Today I want to talk about hypersurfaces.

The hypersurfaces is a mathematical concept widely used in physics with a very bombastic name, mainly because of the hyper prefix denotes something that is very large, and therefore very complicated.

At the end, like every mathematical concept, is not as fierce as they paint and following definitions hair stand on end or that I would play pasaros hours giving “reverse” between palaver to understand them, understand (like everything in mathematics) that is a chorrada authentic.

If the definition of hypersurface reference to topological spaces homeomorphic (as said, a word) is done and that means simply is continuous (which has no points that pyran to infinity so for the good) and, above all, Conversely, it is also continuous, so we understand a hypersurface is but a surface, a plane, or space (I think that would hyperspace and not go faster than light) represented or painted or He wants to know in a simple way.

That is to say without going into too much mathematics to not lose you, it is to take something, a very complicated area and represent more easily, such as taking a torus (a donut, go) and represent it in a two-dimensional plane, one surface.

For example, the other day when I commented Minkowski space, that of the cones of the future and the past as the speed of light, you indicate that the origin was in a plane. Well, if not a plane, it is a 2-dimensional hypersurface representing whether a 3-dimensional surface. That is, all standard in 3-dimensional space is represented there in 2 with a new axis is time. This helps us understand the light cone, as is formed and above all it means.

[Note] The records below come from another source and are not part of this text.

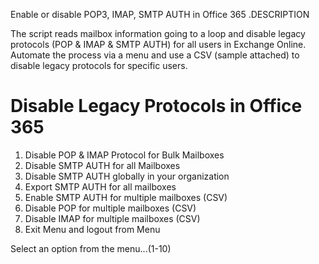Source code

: Enable or disable POP3, IMAP, SMTP AUTH in Office 365
.DESCRIPTION 

The script reads mailbox information going to a loop and disable legacy protocols (POP & IMAP & SMTP AUTH) for all users in Exchange Online. Automate the process via a menu and use a CSV (sample attached) to disable legacy protocols for specific users.  

Disable Legacy Protocols in Office 365  
======================================= 
     
 1. Disable POP & IMAP Protocol for Bulk Mailboxes              
 2. Disable SMTP AUTH for all Mailboxes  
 3. Disable SMTP AUTH globally in your organization
 4. Export SMTP AUTH for all mailboxes
 5. Enable SMTP AUTH for multiple mailboxes (CSV)
 6. Disable POP for multiple mailboxes (CSV)
 7. Disable IMAP for multiple mailboxes (CSV)
10. Exit Menu and logout from Menu 


Select an option from the menu...(1-10)
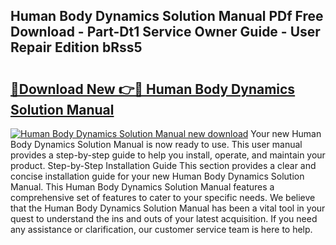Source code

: ## Human Body Dynamics Solution Manual PDf Free Download - Part-Dt1 Service Owner Guide - User Repair Edition bRss5

# <h2><a href="http://bc63070.oget.top/?id=Human+Body+Dynamics+Solution+Manual">🔗Download New 👉🔴 Human Body Dynamics Solution Manual</a></h2>

[![Human Body Dynamics Solution Manual new download](https://i.imgur.com/5g1atiW.png)](http://bc63070.oget.top/?id=Human+Body+Dynamics+Solution+Manual)
Your new Human Body Dynamics Solution Manual is now ready to use. This user manual provides a step-by-step guide to help you install, operate, and maintain your product. Step-by-Step Installation Guide This section provides a clear and concise installation guide for your new Human Body Dynamics Solution Manual. This Human Body Dynamics Solution Manual features a comprehensive set of features to cater to your specific needs. We believe that the Human Body Dynamics Solution Manual has been a vital tool in your quest to understand the ins and outs of your latest acquisition. If you need any assistance or clarification, our customer service team is here to help.
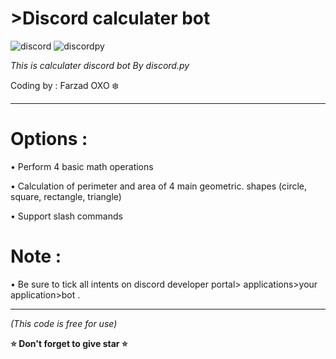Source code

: # >Discord calculater bot
![discord](https://img.shields.io/badge/Discord-API-purple?style=flat&logo=Discord)
![discordpy](https://img.shields.io/badge/discord.py-v2.3-blue?style=flat&logo=Python&logoColor=yellow)




*This is calculater discord bot By discord.py*

Coding by : Farzad OXO ❄️



_____________________________________________
# Options :

• Perform 4 basic math operations

• Calculation of perimeter and area of ​​4 main geometric.        shapes (circle, square, rectangle, triangle)

• Support slash commands

# Note :

• Be sure to tick all intents on discord developer portal> applications>your application>bot .
_____________________________________________



*(This code is free for use)*

**⭐️ Don't forget to give star ⭐️**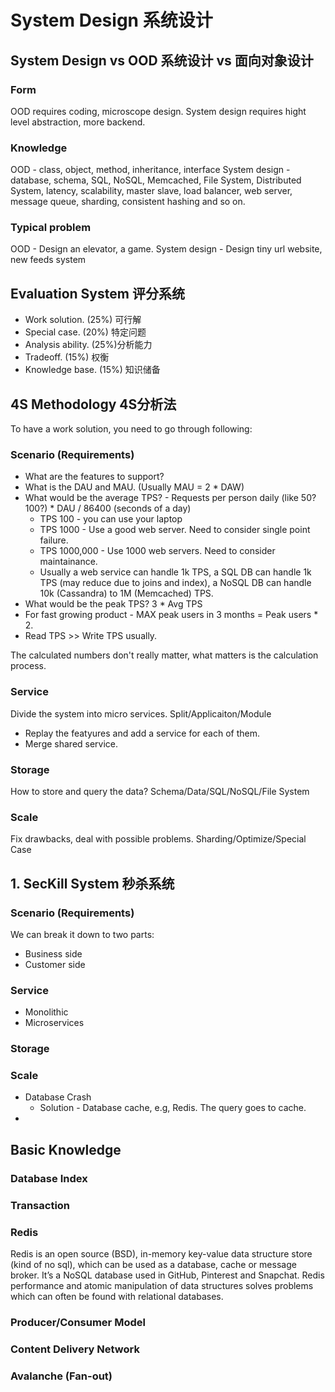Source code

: # System Design 系统设计

## System Design vs OOD 系统设计 vs 面向对象设计

### Form
OOD requires coding, microscope design. System design requires hight level abstraction, more backend.
### Knowledge
OOD - class, object, method, inheritance, interface
System design - database, schema, SQL, NoSQL, Memcached, File System, Distributed System, latency, scalability, master slave, load balancer, web server, message queue, sharding, consistent hashing and so on.
### Typical problem
OOD - Design an elevator, a game.
System design - Design tiny url website, new feeds system

## Evaluation System 评分系统

* Work solution. (25%) 可行解
* Special case. (20%) 特定问题
* Analysis ability. (25%)分析能力
* Tradeoff. (15%) 权衡
* Knowledge base. (15%) 知识储备

## 4S Methodology 4S分析法

To have a work solution, you need to go through following:

### Scenario (Requirements)

* What are the features to support?
* What is the DAU and MAU. (Usually MAU = 2 * DAW)
* What would be the average TPS? - Requests per person daily (like 50? 100?) * DAU / 86400 (seconds of a day)
  * TPS 100 - you can use your laptop
  * TPS 1000 - Use a good web server. Need to consider single point failure.
  * TPS 1000,000 - Use 1000 web servers. Need to consider maintainance.
  * Usually a web service can handle 1k TPS, a SQL DB can handle 1k TPS (may reduce due to joins and index), a NoSQL DB can handle 10k (Cassandra) to 1M (Memcached) TPS.
* What would be the peak TPS? 3 * Avg TPS
* For fast growing product - MAX peak users in 3 months = Peak users * 2. 
* Read TPS >> Write TPS usually.

The calculated numbers don't really matter, what matters is the calculation process.

### Service
Divide the system into micro services. Split/Applicaiton/Module
* Replay the featyures and add a service for each of them.
* Merge shared service.

### Storage
How to store and query the data? Schema/Data/SQL/NoSQL/File System

### Scale
Fix drawbacks, deal with possible problems. Sharding/Optimize/Special Case

## 1. SecKill System 秒杀系统
### Scenario (Requirements)
We can break it down to two parts:
* Business side
* Customer side
### Service
* Monolithic
* Microservices
### Storage
### Scale
* Database Crash
  * Solution - Database cache, e.g, Redis. The query goes to cache. 
* 

## Basic Knowledge
### Database Index
### Transaction
### Redis 
Redis is an open source (BSD), in-memory key-value data structure store (kind of no sql), which can be used as a database, cache or message broker. It’s a NoSQL database used in GitHub, Pinterest and Snapchat. Redis performance and atomic manipulation of data structures solves problems which can often be found with relational databases.
### Producer/Consumer Model
### Content Delivery Network
### Avalanche (Fan-out)
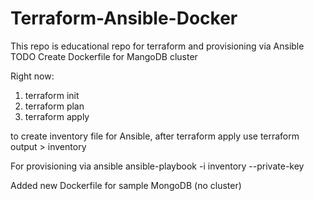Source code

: # Terraform-Ansible-Docker
This repo is educational repo for terraform and provisioning via Ansible
TODO Create Dockerfile for MangoDB cluster

Right now:
1. terraform init
2. terraform plan
3. terraform apply

to create inventory file for Ansible, after terraform apply use terraform output > inventory

For provisioning via ansible ansible-playbook -i inventory --private-key <path to yours pem file>
  
Added new Dockerfile for sample MongoDB (no cluster)
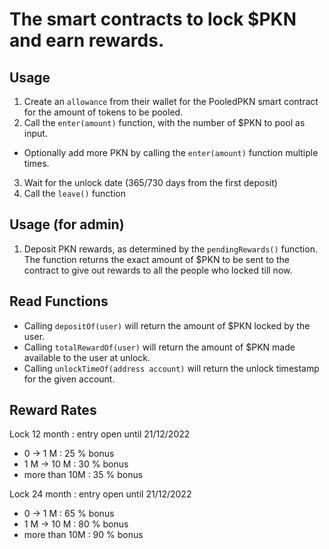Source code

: # The smart contracts to lock $PKN and earn rewards.

## Usage
1. Create an `allowance` from their wallet for the PooledPKN smart contract for the amount of tokens to be pooled.
2. Call the `enter(amount)` function, with the number of $PKN to pool as input.
  - Optionally add more PKN by calling the `enter(amount)` function multiple times.
3. Wait for the unlock date (365/730 days from the first deposit)
4. Call the `leave()` function

## Usage (for admin)
1. Deposit PKN rewards, as determined by the `pendingRewards()` function. The function returns the exact amount of $PKN to be sent to the contract to give out rewards to all the people who locked till now.

## Read Functions
- Calling `depositOf(user)` will return the amount of $PKN locked by the user.
- Calling `totalRewardOf(user)` will return the amount of $PKN made available to the user at unlock.
- Calling `unlockTimeOf(address account)` will return the unlock timestamp for the given account.

## Reward Rates
Lock 12 month : entry open until 21/12/2022
 - 0 → 1 M       : 25 % bonus
 - 1 M → 10 M    : 30 % bonus
 - more than 10M : 35 % bonus

Lock 24 month : entry open until 21/12/2022
 - 0 → 1 M       : 65 % bonus
 - 1 M → 10 M    : 80 % bonus
 - more than 10M : 90 % bonus
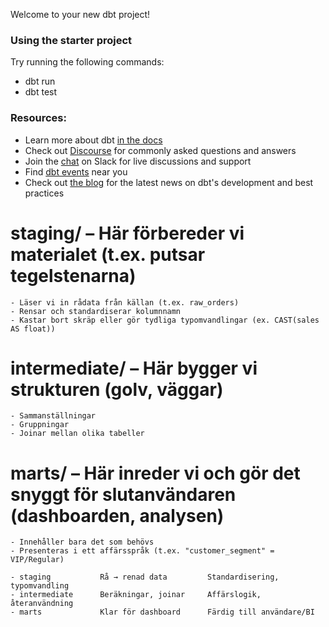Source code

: Welcome to your new dbt project!

### Using the starter project

Try running the following commands:
- dbt run
- dbt test


### Resources:
- Learn more about dbt [in the docs](https://docs.getdbt.com/docs/introduction)
- Check out [Discourse](https://discourse.getdbt.com/) for commonly asked questions and answers
- Join the [chat](https://community.getdbt.com/) on Slack for live discussions and support
- Find [dbt events](https://events.getdbt.com) near you
- Check out [the blog](https://blog.getdbt.com/) for the latest news on dbt's development and best practices


# staging/ – Här förbereder vi materialet (t.ex. putsar tegelstenarna)
    - Läser vi in rådata från källan (t.ex. raw_orders)
    - Rensar och standardiserar kolumnnamn
    - Kastar bort skräp eller gör tydliga typomvandlingar (ex. CAST(sales AS float))

# intermediate/ – Här bygger vi strukturen (golv, väggar)
    - Sammanställningar
    - Gruppningar
    - Joinar mellan olika tabeller

# marts/ – Här inreder vi och gör det snyggt för slutanvändaren (dashboarden, analysen)
    - Innehåller bara det som behövs
    - Presenteras i ett affärsspråk (t.ex. "customer_segment" = VIP/Regular)

    - staging	        Rå → renad data	        Standardisering, typomvandling
    - intermediate	    Beräkningar, joinar	    Affärslogik, återanvändning
    - marts	            Klar för dashboard	    Färdig till användare/BI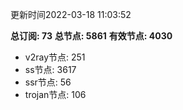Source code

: 更新时间2022-03-18 11:03:52

**总订阅: 73**
**总节点: 5861**
**有效节点: 4030**
- v2ray节点: 251
- ss节点: 3617
- ssr节点: 56
- trojan节点: 106
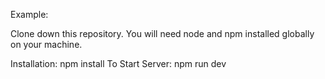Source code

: Example:

Clone down this repository. You will need node and npm installed globally on your machine.

Installation:
npm install
To Start Server:
npm run dev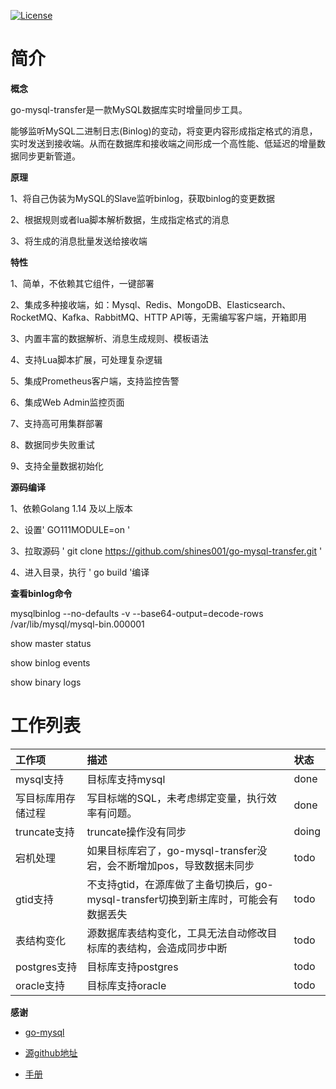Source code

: [![License](https://img.shields.io/badge/license-Apache%202-4EB1BA.svg)](https://www.apache.org/licenses/LICENSE-2.0.html)

# 简介

**概念**

go-mysql-transfer是一款MySQL数据库实时增量同步工具。

能够监听MySQL二进制日志(Binlog)的变动，将变更内容形成指定格式的消息，实时发送到接收端。从而在数据库和接收端之间形成一个高性能、低延迟的增量数据同步更新管道。

**原理**

1、将自己伪装为MySQL的Slave监听binlog，获取binlog的变更数据

2、根据规则或者lua脚本解析数据，生成指定格式的消息

3、将生成的消息批量发送给接收端


**特性**

1、简单，不依赖其它组件，一键部署

2、集成多种接收端，如：Mysql、Redis、MongoDB、Elasticsearch、RocketMQ、Kafka、RabbitMQ、HTTP API等，无需编写客户端，开箱即用

3、内置丰富的数据解析、消息生成规则、模板语法

4、支持Lua脚本扩展，可处理复杂逻辑

5、集成Prometheus客户端，支持监控告警

6、集成Web Admin监控页面

7、支持高可用集群部署

8、数据同步失败重试

9、支持全量数据初始化



**源码编译**

1、依赖Golang 1.14 及以上版本

2、设置' GO111MODULE=on '

3、拉取源码 ' git clone https://github.com/shines001/go-mysql-transfer.git '

4、进入目录，执行 ' go build '编译

**查看binlog命令**

mysqlbinlog  --no-defaults   -v --base64-output=decode-rows /var/lib/mysql/mysql-bin.000001

show master status

show binlog events

show binary logs


# 工作列表

| 工作项 |  描述   |  状态 |
| :------ | :------ | :------ |
| mysql支持| 目标库支持mysql|done|
| 写目标库用存储过程|写目标端的SQL，未考虑绑定变量，执行效率有问题。|done|
| truncate支持 |truncate操作没有同步  |doing|
| 宕机处理 |  如果目标库宕了，go-mysql-transfer没宕，会不断增加pos，导致数据未同步 |todo|
| gtid支持  |不支持gtid，在源库做了主备切换后，go-mysql-transfer切换到新主库时，可能会有数据丢失|todo| 
| 表结构变化| 源数据库表结构变化，工具无法自动修改目标库的表结构，会造成同步中断|todo|
| postgres支持 | 目标库支持postgres | todo|
| oracle支持 | 目标库支持oracle| todo|


**感谢**

* [go-mysql](https://github.com/siddontang/go-mysql)

* [源github地址](https://github.com/wj596/go-mysql-transfer)

* [手册](https://www.kancloud.cn/wj596/go-mysql-transfer/2064425)

 

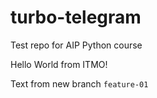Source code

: # turbo-telegram

Test repo for AIP Python course

Hello World from ITMO!

Text from new branch `feature-01`

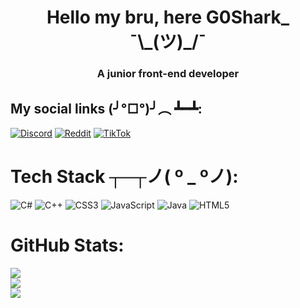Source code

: <h1 align="center">Hello my bru, here G0Shark_ ¯\_(ツ)_/¯</h1>
<h3 align="center">A junior front-end developer</h3>

## My social links (╯°□°)╯︵ ┻━┻:
[![Discord](https://img.shields.io/badge/Discord-%237289DA.svg?logo=discord&logoColor=white)](https://discord.gg/users/789155254494953522) [![Reddit](https://img.shields.io/badge/Reddit-%23FF4500.svg?logo=Reddit&logoColor=white)](https://reddit.com/user/G0Shark) [![TikTok](https://img.shields.io/badge/TikTok-%23000000.svg?logo=TikTok&logoColor=white)](https://tiktok.com/@goodshark_) 

# Tech Stack ┬─┬ノ( º _ ºノ):
![C#](https://img.shields.io/badge/c%23-%23239120.svg?style=for-the-badge&logo=c-sharp&logoColor=white) ![C++](https://img.shields.io/badge/c++-%2300599C.svg?style=for-the-badge&logo=c%2B%2B&logoColor=white) ![CSS3](https://img.shields.io/badge/css3-%231572B6.svg?style=for-the-badge&logo=css3&logoColor=white) ![JavaScript](https://img.shields.io/badge/javascript-%23323330.svg?style=for-the-badge&logo=javascript&logoColor=%23F7DF1E) ![Java](https://img.shields.io/badge/java-%23ED8B00.svg?style=for-the-badge&logo=java&logoColor=white) ![HTML5](https://img.shields.io/badge/html5-%23E34F26.svg?style=for-the-badge&logo=html5&logoColor=white)
# GitHub Stats:
![](https://github-readme-stats.vercel.app/api?username=G0Shark&theme=solarized-dark&hide_border=false&include_all_commits=false&count_private=false)<br/>
![](https://github-readme-streak-stats.herokuapp.com/?user=G0Shark&theme=solarized-dark&hide_border=false)<br/>
![](https://github-readme-stats.vercel.app/api/top-langs/?username=G0Shark&theme=solarized-dark&hide_border=false&include_all_commits=false&count_private=false&layout=compact)
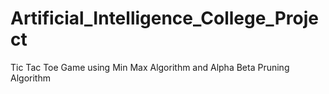 # Artificial_Intelligence_College_Project

Tic Tac Toe Game using Min Max Algorithm and Alpha Beta Pruning Algorithm
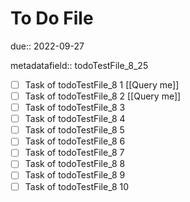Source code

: # To Do File

due:: 2022-09-27

metadatafield:: todoTestFile_8_25

- [ ] Task of todoTestFile_8 1 [[Query me]]
- [ ] Task of todoTestFile_8 2 [[Query me]]
- [ ] Task of todoTestFile_8 3
- [ ] Task of todoTestFile_8 4
- [ ] Task of todoTestFile_8 5
- [ ] Task of todoTestFile_8 6
- [ ] Task of todoTestFile_8 7
- [ ] Task of todoTestFile_8 8
- [ ] Task of todoTestFile_8 9
- [ ] Task of todoTestFile_8 10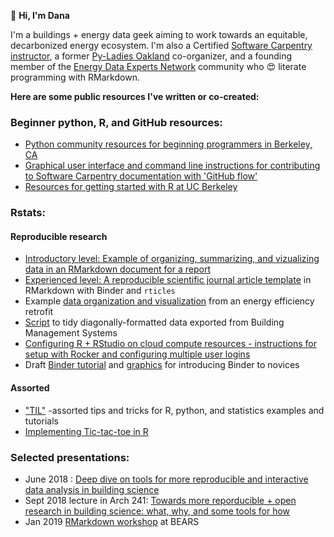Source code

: :wave: **Hi, I'm Dana**

I'm a buildings + energy data geek aiming to work towards an equitable, decarbonized energy ecosystem. I'm also a Certified [Software Carpentry](https://carpentries.org/about/) [instructor](https://carpentries.org/become-instructor/), a former [Py-Ladies Oakland](https://www.meetup.com/Oakland-PyLadies/) co-organizer, and a founding member of the [Energy Data Experts Network](http://www.energyden.org/) community who :heart_eyes: literate programming with RMarkdown. 

**Here are some public resources I've written or co-created:**

### Beginner python, R, and GitHub resources: 
  - [Python community resources for beginning programmers in Berkeley, CA](https://github.com/dmgt/190C__py_communities_intro/blob/master/resources.md)
  - [Graphical user interface and command line instructions for contributing to Software Carpentry documentation with 'GitHub flow'](https://github.com/dmgt/swc_github_flow/blob/master/for_novice_contributors.md)
  - [Resources for getting started with R at UC Berkeley](https://github.com/dmgt/TIL/blob/master/getting_started_in_R.md)
    
### Rstats:
 #### Reproducible research
  - [Introductory level: Example of organizing, summarizing, and vizualizing data in an RMarkdown document for a report](https://github.com/dmgt/example_data_processing)
  - [Experienced level: A reproducible scientific journal article template](https://github.com/dmgt/rmd-example) in RMarkdown with Binder and `rticles`
  - Example [data organization and visualization](https://gist.github.com/dmgt/d3c12beada9e794d5f04fcc951ee2479) from an energy efficiency retrofit 
  - [Script](https://github.com/dmgt/bms_data_wrangling/tree/master/transform_diagonal_data) to tidy diagonally-formatted data exported from Building Management Systems
  - [Configuring R + RStudio on cloud compute resources - instructions for setup with Rocker and configuring multiple user logins](https://github.com/dmgt/TIL/blob/master/howto_set_up_multiple_users_on_Rstudio_on_Docker.md)
  - Draft [Binder tutorial](https://github.com/dmgt/binder_tutorial/blob/master/tutorial.md) and [graphics](https://github.com/dmgt/presentations/blob/master/2018_binder_intro_diagram.pdf) for introducing Binder to novices
  
 #### Assorted 
  - ["TIL"](https://github.com/dmgt/TIL/blob/master/TIL.md) -assorted tips and tricks for R, python, and statistics examples and tutorials
  - [Implementing Tic-tac-toe in R](https://github.com/dmgt/r_tic_tac_toe)
  
### Selected presentations:
   - June 2018 : [Deep dive on tools for more reproducible and interactive data analysis in building science](https://github.com/dmgt/presentations/blob/master/2018_06_23_conversation_on_tools_for_reproducible_data_analysis.pdf)
   - Sept 2018 lecture in Arch 241: [Towards more reporducible + open research in building science: what, why, and some tools for how](https://github.com/dmgt/presentations/blob/master/2018_09_27_Arch240_reproducibility_lecture_and_demo_extended.pdf)
   - Jan 2019 [RMarkdown workshop](https://github.com/dmgt/presentations/blob/master/2019_01_03_mini_markdown_workshop.pdf) at BEARS
   
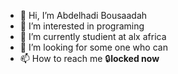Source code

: - 👋 Hi, I’m Abdelhadi Bousaadah
- 👀 I’m interested in programing 
- 🌱 I’m currently studient at alx africa
- 💞️ I’m looking for some one who can 
- 📫 How to reach me 🔒**locked now**
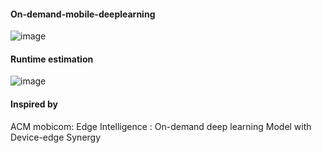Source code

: #### On-demand-mobile-deeplearning
![image](https://user-images.githubusercontent.com/45510932/114259635-59179400-9a0a-11eb-9dfd-1f1a6c036a74.png)


#### Runtime estimation 
![image](https://user-images.githubusercontent.com/45510932/114259640-62a0fc00-9a0a-11eb-83b3-abff286f64e7.png)


#### Inspired by
ACM mobicom: Edge Intelligence : On-demand deep learning Model with Device-edge Synergy 


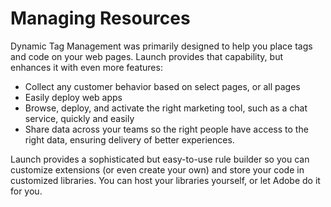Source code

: # Managing Resources

Dynamic Tag Management was primarily designed to help you place tags and code on your web pages. Launch provides that capability, but enhances it with even more features:

* Collect any customer behavior based on select pages, or all pages
* Easily deploy web apps
* Browse, deploy, and activate the right marketing tool, such as a chat service, quickly and easily
* Share data across your teams so the right people have access to the right data, ensuring delivery of better experiences.

Launch provides a sophisticated but easy-to-use rule builder so you can customize extensions \(or even create your own\) and store your code in customized libraries. You can host your libraries yourself, or let Adobe do it for you.

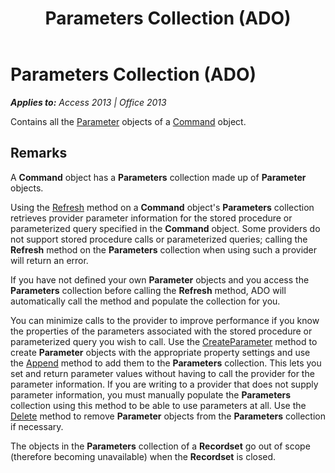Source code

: ﻿---
title: Parameters Collection (ADO)
TOCTitle: Parameters Collection (ADO)
ms:assetid: 554387c3-3572-5391-3b24-c7d3443844cd
ms:mtpsurl: https://msdn.microsoft.com/en-us/library/JJ249283(v=office.15)
ms:contentKeyID: 48544923
ms.date: 09/18/2015
mtps_version: v=office.15
f1_keywords:
- ado210.chm1231103
f1_categories:
- Office.Version=v15
---

# Parameters Collection (ADO)


_**Applies to:** Access 2013 | Office 2013_

Contains all the [Parameter](parameter-object-ado.md) objects of a [Command](command-object-ado.md) object.

## Remarks

A **Command** object has a **Parameters** collection made up of **Parameter** objects.

Using the [Refresh](refresh-method-ado.md) method on a **Command** object's **Parameters** collection retrieves provider parameter information for the stored procedure or parameterized query specified in the **Command** object. Some providers do not support stored procedure calls or parameterized queries; calling the **Refresh** method on the **Parameters** collection when using such a provider will return an error.

If you have not defined your own **Parameter** objects and you access the **Parameters** collection before calling the **Refresh** method, ADO will automatically call the method and populate the collection for you.

You can minimize calls to the provider to improve performance if you know the properties of the parameters associated with the stored procedure or parameterized query you wish to call. Use the [CreateParameter](createparameter-method-ado.md) method to create **Parameter** objects with the appropriate property settings and use the [Append](append-method-ado.md) method to add them to the **Parameters** collection. This lets you set and return parameter values without having to call the provider for the parameter information. If you are writing to a provider that does not supply parameter information, you must manually populate the **Parameters** collection using this method to be able to use parameters at all. Use the [Delete](delete-method-ado-parameters-collection.md) method to remove **Parameter** objects from the **Parameters** collection if necessary.

The objects in the **Parameters** collection of a **Recordset** go out of scope (therefore becoming unavailable) when the **Recordset** is closed.

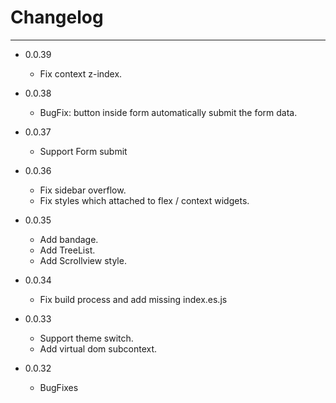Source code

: # Changelog

---

- 0.0.39
    + Fix context z-index.

- 0.0.38
    + BugFix: button inside form automatically submit the form data.

- 0.0.37
    + Support Form submit

- 0.0.36
    + Fix sidebar overflow.
    + Fix styles which attached to flex / context widgets.

- 0.0.35
    + Add bandage.
    + Add TreeList.
    + Add Scrollview style.
    
- 0.0.34
    + Fix build process and add missing index.es.js

- 0.0.33
    + Support theme switch.
    + Add virtual dom subcontext.
    
- 0.0.32
    + BugFixes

The hypersurfaces are widely used in physics, differential geometry. It is therefore essential for a physical not only have the “cursed analysis” in the head and if the “simple algebra”.

And you say, why ?. As for something a theoretical physicist will have in the mouth all day tensioners.

Now is the moment beatings, so you can jump because with what I have told you all this time is that you know what a tensor.

Differential geometry is necessary to Riemannian geometry (he never if I write well and so I will) because its non-Euclidean way better define the possible geometry of space time and help, using tensioners, to maintain and calculate properties the objects simply. As we know that space is not flat and the actual geometry of the universe is unknown, through geometry “Riemanna” in local areas where the curvature is practically zero helps us to simplify algebraic calculations tensioners that apply through a very simple rules. In addition, this geometry is so simple that step into space Euclidio (the life) is almost trivial can thus, the data, simply match them with reality. We’re going to move from Rienmann to lifelong is easy.

Therefore, differential geometry and Riemann geometry are basic to relativity and the equations of string, where, through hypersurfaces (which are mixed together) can come to calculate the equations of the string (and their interactions).

And, as a final colophon. If you want to study physics, no despise on algebra, something that teachers often give these subjects do you learn either through ignorance or because they can not give importance to these matters as physicist future.

This site uses Akismet to reduce spam. Learn how your comment data is processed.